Climbing on a deadline

For decades, restarting California’s electoral cards was equivalent to a political war. In 1971, then-gov. Ronald Reagan vetoed a redistribution plan he called “a mockery of a good government”. The Supreme Court of California finally traced the lines and did it again in 1991, when then-Gov. Pete Wilson rejected the cards drawn by the Democrats.

California state legislators last time developed their own district lines in 2001, after members of the two parties signed a plan developed to protect the holders.

In 2008, California voters stripped the legislators in the power to draw their own districts by adopting proposal 11, which created an independent redistribution commission. Two years later, the voters gave the power to redesign the Congress district cards at the same panel by passing proposal 20. This group traced the lines before the 2012 elections, and again after the 2020 census.

California has set the date of its last special election on the state level – Newsom’s recall attempt in 2021 – 75 days in advance.
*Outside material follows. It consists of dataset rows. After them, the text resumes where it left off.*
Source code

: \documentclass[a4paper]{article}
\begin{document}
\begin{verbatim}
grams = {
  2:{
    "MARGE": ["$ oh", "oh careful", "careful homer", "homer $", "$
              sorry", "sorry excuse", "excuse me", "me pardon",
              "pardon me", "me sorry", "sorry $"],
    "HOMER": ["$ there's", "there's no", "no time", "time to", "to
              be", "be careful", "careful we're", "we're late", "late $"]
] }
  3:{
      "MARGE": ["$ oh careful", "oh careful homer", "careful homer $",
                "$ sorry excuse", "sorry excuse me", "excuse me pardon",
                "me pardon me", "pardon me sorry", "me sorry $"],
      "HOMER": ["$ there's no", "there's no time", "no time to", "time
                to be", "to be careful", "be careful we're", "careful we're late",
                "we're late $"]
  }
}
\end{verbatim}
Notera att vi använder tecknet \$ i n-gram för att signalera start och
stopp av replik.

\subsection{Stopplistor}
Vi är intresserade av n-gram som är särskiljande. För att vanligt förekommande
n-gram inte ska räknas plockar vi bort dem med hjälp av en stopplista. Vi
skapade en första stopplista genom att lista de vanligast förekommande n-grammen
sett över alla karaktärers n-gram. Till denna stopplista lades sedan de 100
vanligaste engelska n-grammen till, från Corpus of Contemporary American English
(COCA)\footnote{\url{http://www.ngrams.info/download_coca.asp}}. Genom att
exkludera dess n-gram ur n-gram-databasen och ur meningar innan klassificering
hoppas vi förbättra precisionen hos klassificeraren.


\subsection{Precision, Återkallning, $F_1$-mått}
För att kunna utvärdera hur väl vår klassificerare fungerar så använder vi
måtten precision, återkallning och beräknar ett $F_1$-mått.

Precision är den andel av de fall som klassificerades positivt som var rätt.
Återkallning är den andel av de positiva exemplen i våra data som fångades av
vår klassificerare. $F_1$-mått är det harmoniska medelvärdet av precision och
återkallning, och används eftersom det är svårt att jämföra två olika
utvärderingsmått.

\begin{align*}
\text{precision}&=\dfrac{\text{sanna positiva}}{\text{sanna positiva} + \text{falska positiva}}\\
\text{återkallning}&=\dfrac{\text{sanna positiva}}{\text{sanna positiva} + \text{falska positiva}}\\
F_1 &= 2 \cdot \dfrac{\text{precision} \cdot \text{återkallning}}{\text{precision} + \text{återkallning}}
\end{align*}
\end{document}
Heads of the county elections would need at least as much time to find voting places and prepare voting ballots for voters abroad and military, which must be posted 45 days before the day of the ballot, said an election official.

“We need at least one calendar and calendar similar to what happened in 2021 for the Governor’s reminder,” said Dean Logan, the senior elections for the County of Los Angeles.

Likewise, he said, the counties “will need the funding provided in advance by the State to carry out this election, and the funding to make the redistribution associated with it, because the counties are not financially prepared”.

The 2021 recall elections cost California taxpayers around $ 200 million. The preliminary estimate of the County of Los Angeles to administer the redistribution elections is around 60 million dollars.

National fight on state lines

Republican strategist Jon Fleischman, former executive director of the California Republican Party, said the Republicans were to take the efforts of the State Democrats seriously to redesign the cards – withdrawing their checkbook.

“Our collection of republican funds at the level of the State has athought because it was more than a generation since we had a viable candidate on the level of the State in California,” he said. “The kind of money it would take to fight against this – it should be a national financing effort.”

Although Texas has encouraged Californian Democrats to act, said Fleischman, the question has enough momentum here so that it is not ultimately important what Texas does.

“If Gavin Newsom puts this on the ballot, it means that he has already done his survey and understood that it will pass because he cares about more candidates for the presidency in California,” said Fleischman. “And he knows that he cannot afford to make this game and lose.”

Former Governor Arnold Schwarzenegger, a Republican who defended the measure of the ballot who created the independent redistribution commission, did not weigh on the redistribution efforts in mid-December in Texas and California. But a spokesperson for the former governor clearly indicated that he vehemently opposes the two.

Since his office departure, Schwarzenegger has fought for the drawing of independent cards across the country. Rediscuping is one of the political reforms that are at the center of the Schwarzenegger Institute of the USC.

“His point of view on all of this is that everyone has learned in nursery school or kindergarten that two wrongs do not do good. He thinks that gerrymandering is bad,” said Daniel Ketchell, spokesperson for Schwarzenegger. “It takes the power of the people and gives it to politicians. He thinks it’s bad, no matter where they do. ”

Wilner reported Washington, Nelson and Mehta from Los Angeles and Luna de Sacramento.